Implications of Conly’s Research
But if we are willing to concede that the benefit/cost analysis counts in favor of mandating seat belts, Conly argues that we should perhaps extend the line further to other matters like smoking cigarettes, eating trans fats, or failing to save enough for retirement.
She observes that most people want to quit smoking, don’t want to eat trans fats, and want to save more for retirement. Procrastination and other cognitive flaws keep us from making the kinds of rational decisions that opponents of paternalism often assume we typically make.
And unlike other areas of choice (such as career or romance), we do not enjoy making the choices associated with quitting smoking, examining nutritional content, or selecting a retirement portfolio. Most of us would rather outsource these choices.
And so, Conly argues that legal requirements and bans would help ease us of the responsibility of doing what we would rather not do on our own. Far from finding such restriction of autonomy objectionable, we might welcome such laws and policies as unburdening us to do the things in life we’d rather do.
I will take up Conly’s argument in my next post, where I discuss my own research on legal paternalism.
Sunstein and Thaler’s Contributions
Cass Sunstein and Richard Thaler argue that perhaps we can improve the decisions people make without coercing them. That is, we can change the incentives they face while preserving their freedom to choose “worse” option or opt out.
The thought is that we can often “exploit” people’s cognitive flaws, such as procrastination, to benefit them.
- Rather than require an employee to opt in to a retirement portfolio that she may put off indefinitely, we can automatically enroll her. She can decide whether to opt out. Often, her procrastination will leave her enrolled and presumably better off, assuming she should be saving more.
- Instead of banning certain foods, we can rely on tactics such as putting more nutritious options at eye level or listing them first on the menu. Evidence suggests that people will have a greater tendency to “mindlessly” go for the healthier options than when less healthy fare is salient. If someone wants the cake enough, he can still find and have it.
Paternalism and the “Slippery Slope”
Skeptics of libertarian paternalism have put forth some compelling arguments against Sunstein and Thaler’s arguments, however.

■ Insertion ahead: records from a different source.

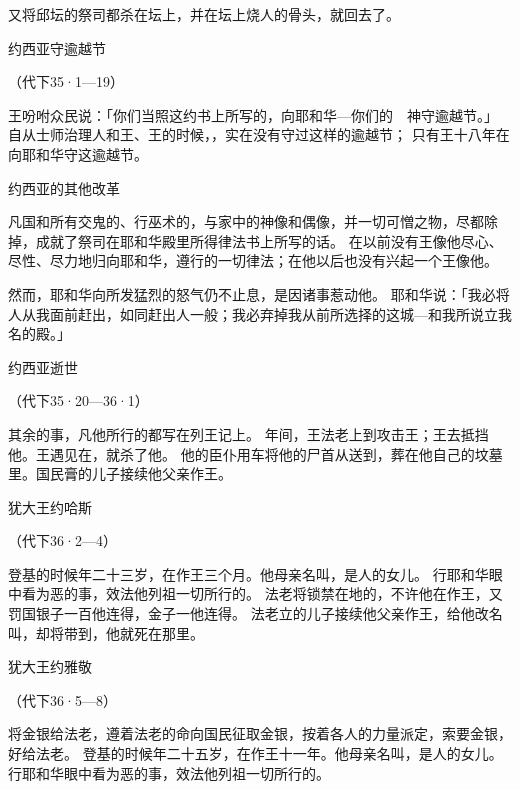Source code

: {又将邱坛的祭司都杀在坛上，并在坛上烧人的骨头，就回{}去了。
\par }{\SH 约西亚守逾越节
\par }{\R （代下35·1—19）
\par }{\PP {}王吩咐众民说：「你们当照这约书上所写的，向耶和华—你们的　神守逾越节。」
自从士师治理{}人和{}王、{}王的时候，{}，实在没有守过这样的逾越节；
只有{}王十八年在{}向耶和华守这逾越节。
\par }{\SH 约西亚的其他改革
\par }{\PP {}凡{}国和{}所有交鬼的、行巫术的，与家中的神像和偶像，并一切可憎之物，{}尽都除掉，成就了祭司{}在耶和华殿里所得律法书上所写的话。
在{}以前没有王像他尽心、尽性、尽力地归向耶和华，遵行{}的一切律法；在他以后也没有兴起一个王像他。
\par }{\PP {}然而，耶和华向{}所发猛烈的怒气仍不止息，是因{}诸事惹动他。
耶和华说：「我必将{}人从我面前赶出，如同赶出{}人一般；我必弃掉我从前所选择的这城—{}和我所说立我名的殿。」
\par }{\SH 约西亚逝世
\par }{\R （代下35·20—36·1）
\par }{\PP {}其余的事，凡他所行的都写在{}列王记上。
年间，{}王法老{}上到{}攻击{}王；{}王去抵挡他。{}王遇见{}在{}，就杀了他。
他的臣仆用车将他的尸首从{}送到{}，葬在他自己的坟墓里。国民膏{}的儿子{}接续他父亲作王。
\par }{\SH 犹大王约哈斯
\par }{\R （代下36·2—4）
\par }{\PP {}登基的时候年二十三岁，在{}作王三个月。他母亲名叫{}，是{}人{}的女儿。
行耶和华眼中看为恶的事，效法他列祖一切所行的。
法老{}将{}锁禁在{}地的{}，不许他在{}作王，又罚{}国银子一百他连得，金子一他连得。
法老{}立{}的儿子{}接续他父亲{}作王，给他改名叫{}，却将{}带到{}，他就死在那里。
\par }{\SH 犹大王约雅敬
\par }{\R （代下36·5—8）
\par }{\PP {}将金银给法老，遵着法老的命向国民征取金银，按着各人的力量派定，索要金银，好给法老{}。
登基的时候年二十五岁，在{}作王十一年。他母亲名叫{}，是{}人{}的女儿。
行耶和华眼中看为恶的事，效法他列祖一切所行的。

}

Mario Rizzo and Glen Whitman
Rizzio and Whitman are concerned about the slippery slope of paternalistic policy. Maybe automatic enrollment with the option of declining is not itself an infringement of freedom or autonomy, they argue. But the people implementing such policies are more concerned with getting the decisions “right” than with preserving people’s freedom to choose as they wish.

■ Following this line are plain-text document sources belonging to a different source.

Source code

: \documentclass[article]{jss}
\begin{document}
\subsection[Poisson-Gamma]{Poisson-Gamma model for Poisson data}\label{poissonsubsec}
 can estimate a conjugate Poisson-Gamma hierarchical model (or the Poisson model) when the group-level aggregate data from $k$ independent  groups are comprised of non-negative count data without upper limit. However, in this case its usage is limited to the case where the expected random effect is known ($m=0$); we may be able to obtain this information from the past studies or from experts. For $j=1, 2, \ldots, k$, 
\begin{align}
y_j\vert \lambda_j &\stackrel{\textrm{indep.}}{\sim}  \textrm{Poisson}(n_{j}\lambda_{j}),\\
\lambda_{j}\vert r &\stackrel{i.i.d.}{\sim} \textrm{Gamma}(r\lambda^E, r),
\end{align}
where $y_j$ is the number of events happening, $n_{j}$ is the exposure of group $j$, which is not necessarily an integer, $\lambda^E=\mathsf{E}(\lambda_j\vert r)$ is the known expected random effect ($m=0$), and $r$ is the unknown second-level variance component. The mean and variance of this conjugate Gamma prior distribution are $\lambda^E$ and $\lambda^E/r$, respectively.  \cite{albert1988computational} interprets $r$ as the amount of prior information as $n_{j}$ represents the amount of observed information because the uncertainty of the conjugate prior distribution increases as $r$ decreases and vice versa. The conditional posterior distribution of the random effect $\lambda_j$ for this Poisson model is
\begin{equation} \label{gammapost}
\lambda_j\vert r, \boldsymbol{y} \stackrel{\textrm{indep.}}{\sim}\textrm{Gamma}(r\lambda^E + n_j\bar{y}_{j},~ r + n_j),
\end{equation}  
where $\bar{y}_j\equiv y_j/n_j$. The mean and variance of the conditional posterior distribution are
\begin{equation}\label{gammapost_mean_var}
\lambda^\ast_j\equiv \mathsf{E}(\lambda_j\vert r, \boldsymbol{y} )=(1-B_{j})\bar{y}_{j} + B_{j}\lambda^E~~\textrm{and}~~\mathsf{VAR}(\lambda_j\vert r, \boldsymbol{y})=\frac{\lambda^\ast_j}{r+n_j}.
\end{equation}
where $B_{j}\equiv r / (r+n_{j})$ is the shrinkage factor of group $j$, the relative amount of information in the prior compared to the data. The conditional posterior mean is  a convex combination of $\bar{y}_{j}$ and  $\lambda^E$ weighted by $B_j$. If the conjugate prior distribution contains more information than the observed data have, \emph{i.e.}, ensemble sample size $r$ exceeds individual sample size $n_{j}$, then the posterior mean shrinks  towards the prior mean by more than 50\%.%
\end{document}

This could lead to the following implications:
- If too many people are still failing to save enough for retirement, (or if too many people are opting out of default enrollment) the next step could be to limit their freedom to opt out after all.
- Suppose too many people are still consuming unhealthy food. The policymaker might conclude that the next gambit is to take away the option of that food being available.
Once policies begin prioritizing public welfare over freedom of choice, they often slip into more and more choice-limiting directions. According to Rizzo and Whitman, seat belt and anti-smoking laws have actually become more coercive over time.
Daniel Hausman and Brynn Welch
Even if libertarian paternalism is not coercive, note Hausman and Welch, it is still problematically manipulative in some cases. The “choice architect” is counting on my inattention or procrastination to steer me, often unaware, in a direction he prefers that I take. Even if there is still a freedom to opt out, I may not be aware of that freedom.
If that is the case, I am being steered according to another’s will rather acting as an autonomous person.